### RECORDS FOR THE EXERCISE

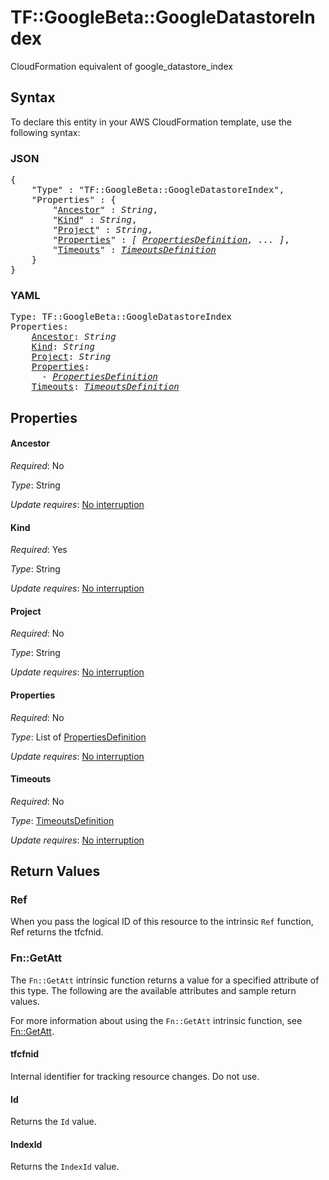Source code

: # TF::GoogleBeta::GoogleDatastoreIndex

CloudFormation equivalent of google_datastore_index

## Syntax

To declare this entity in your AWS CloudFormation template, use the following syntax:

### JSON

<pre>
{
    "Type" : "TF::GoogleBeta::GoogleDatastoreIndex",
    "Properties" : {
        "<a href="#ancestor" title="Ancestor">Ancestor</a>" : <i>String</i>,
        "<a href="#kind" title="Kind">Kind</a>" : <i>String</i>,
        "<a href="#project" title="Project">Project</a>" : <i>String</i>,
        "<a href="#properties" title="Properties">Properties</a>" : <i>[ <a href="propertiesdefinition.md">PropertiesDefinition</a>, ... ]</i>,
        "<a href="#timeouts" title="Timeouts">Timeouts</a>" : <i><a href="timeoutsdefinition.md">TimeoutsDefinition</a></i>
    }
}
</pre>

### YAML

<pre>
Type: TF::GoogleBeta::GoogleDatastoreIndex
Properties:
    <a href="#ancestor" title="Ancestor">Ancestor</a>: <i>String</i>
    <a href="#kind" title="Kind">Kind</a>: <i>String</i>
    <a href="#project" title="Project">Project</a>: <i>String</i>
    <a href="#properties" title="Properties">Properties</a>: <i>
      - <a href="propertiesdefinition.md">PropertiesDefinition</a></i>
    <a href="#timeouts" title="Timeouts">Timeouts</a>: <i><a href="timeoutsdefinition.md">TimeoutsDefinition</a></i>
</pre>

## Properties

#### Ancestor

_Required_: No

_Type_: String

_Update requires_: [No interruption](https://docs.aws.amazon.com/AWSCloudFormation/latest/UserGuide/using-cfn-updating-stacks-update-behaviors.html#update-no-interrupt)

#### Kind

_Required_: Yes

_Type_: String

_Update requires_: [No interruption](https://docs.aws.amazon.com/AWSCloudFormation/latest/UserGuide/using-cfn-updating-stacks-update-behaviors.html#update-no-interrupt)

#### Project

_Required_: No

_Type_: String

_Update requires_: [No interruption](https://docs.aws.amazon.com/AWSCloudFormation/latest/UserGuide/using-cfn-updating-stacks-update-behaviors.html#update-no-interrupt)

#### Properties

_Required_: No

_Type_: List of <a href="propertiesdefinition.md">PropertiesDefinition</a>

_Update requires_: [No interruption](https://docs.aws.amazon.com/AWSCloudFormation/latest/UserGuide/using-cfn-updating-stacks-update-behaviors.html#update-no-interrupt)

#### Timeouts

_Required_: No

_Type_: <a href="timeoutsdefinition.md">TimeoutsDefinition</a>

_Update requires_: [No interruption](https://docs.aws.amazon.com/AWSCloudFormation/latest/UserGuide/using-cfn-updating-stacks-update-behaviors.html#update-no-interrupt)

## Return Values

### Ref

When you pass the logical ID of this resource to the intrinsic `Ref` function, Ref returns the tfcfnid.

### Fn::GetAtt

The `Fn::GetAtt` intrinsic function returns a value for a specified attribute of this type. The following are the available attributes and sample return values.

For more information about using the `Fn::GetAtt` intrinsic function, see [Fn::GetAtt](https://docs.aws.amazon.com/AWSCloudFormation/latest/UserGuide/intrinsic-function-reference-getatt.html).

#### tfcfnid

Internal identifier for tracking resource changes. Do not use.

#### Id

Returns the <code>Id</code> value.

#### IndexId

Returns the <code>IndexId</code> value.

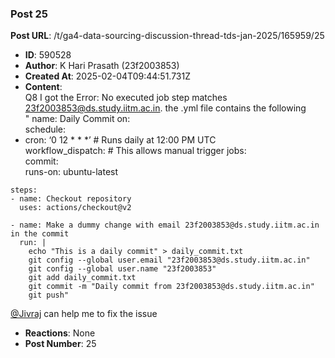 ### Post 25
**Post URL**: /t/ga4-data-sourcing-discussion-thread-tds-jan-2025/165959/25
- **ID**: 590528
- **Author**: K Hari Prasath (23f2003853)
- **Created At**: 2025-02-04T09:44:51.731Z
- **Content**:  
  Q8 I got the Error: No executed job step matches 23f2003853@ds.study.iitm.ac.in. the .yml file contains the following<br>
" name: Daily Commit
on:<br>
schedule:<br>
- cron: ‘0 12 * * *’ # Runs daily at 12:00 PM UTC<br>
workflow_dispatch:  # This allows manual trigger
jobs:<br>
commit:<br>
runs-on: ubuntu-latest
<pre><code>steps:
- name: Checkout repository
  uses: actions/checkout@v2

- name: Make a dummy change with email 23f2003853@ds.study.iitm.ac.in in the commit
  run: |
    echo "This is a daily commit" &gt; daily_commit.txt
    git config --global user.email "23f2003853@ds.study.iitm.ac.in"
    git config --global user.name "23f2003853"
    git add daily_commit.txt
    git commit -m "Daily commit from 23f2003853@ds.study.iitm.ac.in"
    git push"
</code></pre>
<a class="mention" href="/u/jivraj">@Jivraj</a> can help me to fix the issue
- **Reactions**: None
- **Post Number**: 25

######

*TASK GOAL*
What lines above hold the word "IndexId"? Pull each one out.

*ANSWER SPACE*
#### IndexId
Returns the <code>IndexId</code> value.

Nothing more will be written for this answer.